_Instructions to follow_
Your task is to copy every line below that contains the word "githubusercontent".

─── Given records

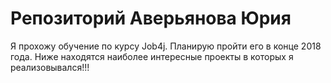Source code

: # Репозиторий Аверьянова Юрия
Я прохожу обучение по курсу Job4j. Планирую пройти его в конце 2018 года.
Ниже находятся наиболее интересные проекты в которых я реализовывался!!!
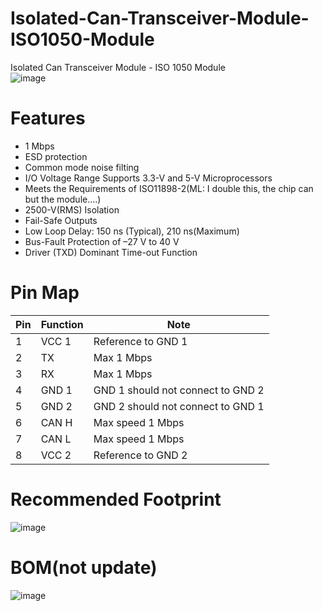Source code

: # Isolated-Can-Transceiver-Module-ISO1050-Module
Isolated Can Transceiver Module - ISO 1050 Module  
![image](https://user-images.githubusercontent.com/45313904/144106388-0bfc97e5-0fa4-49f8-91fc-3c7647e63e2a.png)  
# Features
* 1 Mbps
* ESD protection
* Common mode noise filting
* I/O Voltage Range Supports 3.3-V and 5-V Microprocessors
* Meets the Requirements of ISO11898-2(ML: I double this, the chip can but the module....)
* 2500-V(RMS) Isolation
* Fail-Safe Outputs
* Low Loop Delay: 150 ns (Typical), 210 ns(Maximum)
* Bus-Fault Protection of –27 V to 40 V
* Driver (TXD) Dominant Time-out Function

# Pin Map
| Pin  | Function | Note                              |
|------|----------|-----------------------------------|
| 1    | VCC 1    | Reference to GND 1                |
| 2    | TX       | Max 1 Mbps                        |
| 3    | RX       | Max 1 Mbps                        |
| 4    | GND 1    | GND 1 should not connect to GND 2 |
| 5    | GND 2    | GND 2 should not connect to GND 1 |
| 6    | CAN H    | Max speed 1 Mbps                  |
| 7    | CAN L    | Max speed 1 Mbps                  |
| 8    | VCC 2    | Reference to GND 2                |

# Recommended Footprint
![image](https://user-images.githubusercontent.com/45313904/135704904-11facb53-97ba-4988-a63c-1c9261f64786.png)


# BOM(not update)
![image](https://user-images.githubusercontent.com/45313904/135437025-d2778484-38d4-4c6e-9776-bcb6fb02ff37.png)
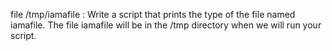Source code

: file /tmp/iamafile : Write a script that prints the type of the file named iamafile. The file iamafile will be in the /tmp directory when we will run your script.
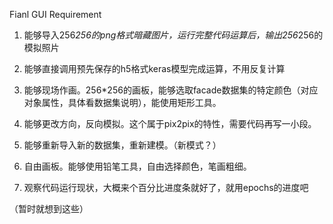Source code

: Fianl GUI Requirement

1. 能够导入256*256的png格式暗藏图片，运行完整代码运算后，输出256*256的模拟照片

2. 能够直接调用预先保存的h5格式keras模型完成运算，不用反复计算

3. 能够现场作画。256*256的画板，能够选取facade数据集的特定颜色（对应对象属性，具体看数据集说明），能使用矩形工具。

4. 能够更改方向，反向模拟。这个属于pix2pix的特性，需要代码再写一小段。

5. 能够重新导入新的数据集，重新建模。（新模式？）

6. 自由画板。能够使用铅笔工具，自由选择颜色，笔画粗细。

7. 观察代码运行现状，大概来个百分比进度条就好了，就用epochs的进度吧

（暂时就想到这些）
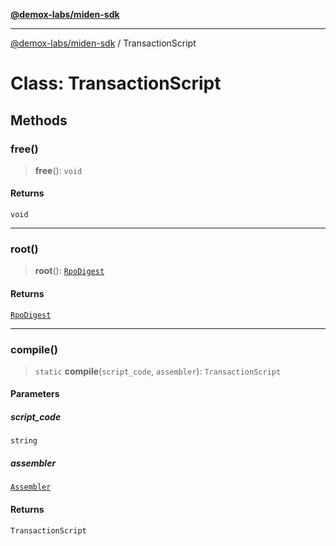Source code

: [**@demox-labs/miden-sdk**](../README.md)

***

[@demox-labs/miden-sdk](../README.md) / TransactionScript

# Class: TransactionScript

## Methods

### free()

> **free**(): `void`

#### Returns

`void`

***

### root()

> **root**(): [`RpoDigest`](RpoDigest.md)

#### Returns

[`RpoDigest`](RpoDigest.md)

***

### compile()

> `static` **compile**(`script_code`, `assembler`): `TransactionScript`

#### Parameters

##### script\_code

`string`

##### assembler

[`Assembler`](Assembler.md)

#### Returns

`TransactionScript`
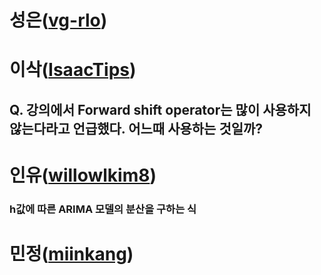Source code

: # 성은([vg-rlo](https://github.com/vg-rlo))
# 이삭([IsaacTips](https://github.com/IsaacTips))

## Q. 강의에서 Forward shift operator는 많이 사용하지 않는다라고 언급했다. 어느때 사용하는 것일까?

# 인유([willowlkim8](https://github.com/willowkim8))

### h값에 따른 ARIMA 모델의 분산을 구하는 식

# 민정([miinkang](https://github.com/miinkang))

──────

_Problem solution_
![image](https://user-images.githubusercontent.com/45313904/144106388-0bfc97e5-0fa4-49f8-91fc-3c7647e63e2a.png)  
![image](https://user-images.githubusercontent.com/45313904/135704904-11facb53-97ba-4988-a63c-1c9261f64786.png)
![image](https://user-images.githubusercontent.com/45313904/135437025-d2778484-38d4-4c6e-9776-bcb6fb02ff37.png)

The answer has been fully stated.